Even though many of these are hard or practically impossible for humans to notice in a picture (occurring in the foliage, in the clouds, on the road surface), the computer, which uses the precise pixel location of features to determine their location in 3D space, takes all of them into account. While localizing the warped features, the algorithm tries to reconcile the apparent position differences and then incorrectly determines that those parts of the scene are located in places that don’t make sense (such as below the surface of the road) in order to make them fit the warped images.

Readers of our previous post might ask, can RANSAC handle excluding these anomalies? Unfortunately, the warped features created by a rolling shutter can be subtle enough that they still mathematically fit into the remaining scene (which is what RANSAC considers as “good enough to keep”), even though we can visually see that they do not fit.

The rolling shutter problem is an open problem in computer vision. There are two general approaches to solve the problem.

One is a preprocessing correction: train a neural network to recognize the distortions in the input data and correct them before the data is used for reconstruction. There is a lot of ongoing research in this domain (for an example, see http://cseweb.ucsd.edu/~mkchandraker/pdf/cvpr19_rollingshutter.pdf which was a paper presented at CVPR, one of the most prestigious academic conferences in computer vision), and some of the latest results are adaptable to our needs.
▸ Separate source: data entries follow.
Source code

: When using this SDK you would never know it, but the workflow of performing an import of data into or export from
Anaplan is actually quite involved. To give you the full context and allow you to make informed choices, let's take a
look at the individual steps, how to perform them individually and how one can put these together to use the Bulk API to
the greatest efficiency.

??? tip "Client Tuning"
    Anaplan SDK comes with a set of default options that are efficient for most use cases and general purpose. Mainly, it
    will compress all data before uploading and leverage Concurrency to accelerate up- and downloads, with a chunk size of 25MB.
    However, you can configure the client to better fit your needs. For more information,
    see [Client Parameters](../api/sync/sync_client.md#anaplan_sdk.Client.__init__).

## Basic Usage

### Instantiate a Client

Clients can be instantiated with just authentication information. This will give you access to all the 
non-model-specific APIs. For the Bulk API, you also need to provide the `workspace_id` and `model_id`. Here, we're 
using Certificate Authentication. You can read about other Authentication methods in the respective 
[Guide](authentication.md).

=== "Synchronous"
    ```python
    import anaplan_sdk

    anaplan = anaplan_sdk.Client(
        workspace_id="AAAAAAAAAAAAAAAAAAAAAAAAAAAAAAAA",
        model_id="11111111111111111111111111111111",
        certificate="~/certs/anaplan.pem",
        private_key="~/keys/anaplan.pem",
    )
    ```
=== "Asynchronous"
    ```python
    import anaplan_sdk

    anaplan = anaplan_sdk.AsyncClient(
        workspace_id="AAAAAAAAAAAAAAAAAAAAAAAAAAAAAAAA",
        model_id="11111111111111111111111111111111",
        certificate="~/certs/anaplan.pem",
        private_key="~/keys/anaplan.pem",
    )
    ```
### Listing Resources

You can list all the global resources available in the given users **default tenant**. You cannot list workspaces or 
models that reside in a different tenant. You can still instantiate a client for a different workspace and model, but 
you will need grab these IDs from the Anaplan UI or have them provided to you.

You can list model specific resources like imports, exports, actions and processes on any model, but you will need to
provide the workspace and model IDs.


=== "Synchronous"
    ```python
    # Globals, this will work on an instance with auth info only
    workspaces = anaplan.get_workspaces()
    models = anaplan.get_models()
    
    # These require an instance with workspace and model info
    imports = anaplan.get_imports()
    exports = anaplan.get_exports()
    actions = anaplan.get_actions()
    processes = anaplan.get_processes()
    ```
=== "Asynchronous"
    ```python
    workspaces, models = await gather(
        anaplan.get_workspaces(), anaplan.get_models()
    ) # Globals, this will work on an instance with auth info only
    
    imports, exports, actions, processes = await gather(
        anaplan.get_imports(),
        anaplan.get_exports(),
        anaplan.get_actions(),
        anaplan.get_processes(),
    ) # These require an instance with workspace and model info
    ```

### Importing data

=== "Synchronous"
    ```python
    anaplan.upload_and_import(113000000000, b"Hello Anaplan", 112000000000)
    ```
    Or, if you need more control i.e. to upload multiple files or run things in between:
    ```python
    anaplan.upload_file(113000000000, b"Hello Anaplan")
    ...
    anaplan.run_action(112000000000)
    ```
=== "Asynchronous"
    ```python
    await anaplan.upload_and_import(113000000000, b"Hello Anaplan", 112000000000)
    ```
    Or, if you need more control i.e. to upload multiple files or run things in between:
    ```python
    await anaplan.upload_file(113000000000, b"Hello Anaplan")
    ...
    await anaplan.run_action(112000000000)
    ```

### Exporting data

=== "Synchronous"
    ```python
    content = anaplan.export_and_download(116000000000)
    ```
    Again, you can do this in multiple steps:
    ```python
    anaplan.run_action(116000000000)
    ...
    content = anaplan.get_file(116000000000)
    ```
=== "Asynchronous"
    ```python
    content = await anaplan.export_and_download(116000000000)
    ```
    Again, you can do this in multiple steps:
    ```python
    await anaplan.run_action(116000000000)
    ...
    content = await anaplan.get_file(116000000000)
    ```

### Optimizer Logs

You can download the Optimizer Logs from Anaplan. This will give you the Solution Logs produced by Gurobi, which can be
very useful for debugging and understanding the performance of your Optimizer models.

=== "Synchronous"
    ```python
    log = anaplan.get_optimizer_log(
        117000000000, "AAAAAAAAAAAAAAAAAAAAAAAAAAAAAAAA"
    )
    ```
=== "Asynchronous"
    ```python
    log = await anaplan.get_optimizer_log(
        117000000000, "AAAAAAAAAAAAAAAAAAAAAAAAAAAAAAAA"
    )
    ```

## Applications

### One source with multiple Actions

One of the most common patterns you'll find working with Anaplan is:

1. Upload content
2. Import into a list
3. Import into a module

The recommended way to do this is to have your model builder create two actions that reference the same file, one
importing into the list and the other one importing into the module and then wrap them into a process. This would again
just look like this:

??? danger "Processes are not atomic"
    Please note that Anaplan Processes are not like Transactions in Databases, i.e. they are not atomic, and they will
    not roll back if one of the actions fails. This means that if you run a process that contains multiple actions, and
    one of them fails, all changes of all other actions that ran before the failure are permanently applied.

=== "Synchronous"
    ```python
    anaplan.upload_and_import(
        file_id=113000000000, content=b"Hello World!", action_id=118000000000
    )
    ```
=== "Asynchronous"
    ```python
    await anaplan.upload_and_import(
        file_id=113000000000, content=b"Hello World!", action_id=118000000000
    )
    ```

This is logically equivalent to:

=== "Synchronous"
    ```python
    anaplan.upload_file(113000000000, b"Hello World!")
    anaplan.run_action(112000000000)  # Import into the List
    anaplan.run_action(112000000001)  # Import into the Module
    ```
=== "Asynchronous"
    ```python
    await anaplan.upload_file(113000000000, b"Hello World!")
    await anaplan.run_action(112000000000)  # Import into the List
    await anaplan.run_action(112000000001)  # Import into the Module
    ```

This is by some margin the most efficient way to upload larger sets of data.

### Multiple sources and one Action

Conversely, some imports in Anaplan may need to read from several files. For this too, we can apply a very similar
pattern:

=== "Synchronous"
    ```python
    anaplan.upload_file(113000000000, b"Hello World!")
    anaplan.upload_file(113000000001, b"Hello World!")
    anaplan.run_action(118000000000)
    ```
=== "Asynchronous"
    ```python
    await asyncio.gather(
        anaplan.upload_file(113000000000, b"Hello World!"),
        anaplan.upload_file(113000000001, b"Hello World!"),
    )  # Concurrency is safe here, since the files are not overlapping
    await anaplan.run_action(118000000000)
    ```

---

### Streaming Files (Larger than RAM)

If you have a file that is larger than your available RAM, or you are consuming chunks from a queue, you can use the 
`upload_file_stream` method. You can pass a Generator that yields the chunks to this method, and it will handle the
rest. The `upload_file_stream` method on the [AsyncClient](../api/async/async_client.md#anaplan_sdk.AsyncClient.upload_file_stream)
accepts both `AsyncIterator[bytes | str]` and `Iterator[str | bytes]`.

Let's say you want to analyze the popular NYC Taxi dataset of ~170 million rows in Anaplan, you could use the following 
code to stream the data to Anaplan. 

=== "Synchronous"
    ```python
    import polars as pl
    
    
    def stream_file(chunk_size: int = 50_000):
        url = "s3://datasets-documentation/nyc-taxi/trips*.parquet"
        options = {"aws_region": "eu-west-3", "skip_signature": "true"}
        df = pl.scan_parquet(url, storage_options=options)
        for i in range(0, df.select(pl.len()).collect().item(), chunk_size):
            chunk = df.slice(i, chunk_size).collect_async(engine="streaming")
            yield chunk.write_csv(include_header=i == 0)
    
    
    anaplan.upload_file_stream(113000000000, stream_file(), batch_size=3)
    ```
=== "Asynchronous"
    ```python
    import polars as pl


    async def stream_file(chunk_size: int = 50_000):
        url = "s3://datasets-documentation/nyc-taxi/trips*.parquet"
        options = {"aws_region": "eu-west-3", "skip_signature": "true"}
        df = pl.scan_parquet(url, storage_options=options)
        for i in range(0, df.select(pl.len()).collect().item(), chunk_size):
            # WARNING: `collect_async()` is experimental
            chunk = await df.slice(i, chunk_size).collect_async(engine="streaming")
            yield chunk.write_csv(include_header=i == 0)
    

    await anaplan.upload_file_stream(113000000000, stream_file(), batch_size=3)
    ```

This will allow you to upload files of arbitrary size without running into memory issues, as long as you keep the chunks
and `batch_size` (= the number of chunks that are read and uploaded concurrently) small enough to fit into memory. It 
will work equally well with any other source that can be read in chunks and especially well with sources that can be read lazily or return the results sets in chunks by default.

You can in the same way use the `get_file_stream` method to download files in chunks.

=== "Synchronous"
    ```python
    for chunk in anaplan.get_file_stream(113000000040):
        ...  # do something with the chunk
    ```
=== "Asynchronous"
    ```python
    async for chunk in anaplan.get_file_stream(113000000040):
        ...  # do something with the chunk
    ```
The second is a post-processing correction: automatically recognize rolling shutter distortions after the fact and then automatically excise them from the reconstruction. RoadBotics’s reconstructions are generally aimed at civil infrastructure (roads, sidewalks, etc.), and these generally are planar assets. (You should be very worried about roads that do not fit a planar surface! It usually means something like this has happened.) Therefore, we can use standard curve-fitting techniques on the raw 3D data in the reconstruction and then use statistical heuristics to cut out data that lies below the plane or otherwise is implausibly far away from the surfaces we care about.

For an optimal result, we’ve found that it’s good to use both approaches. The preprocessing step tends to improve the overall accuracy of the reconstruction, and the post-processing step simplifies the reconstruction to focus on what we really care about.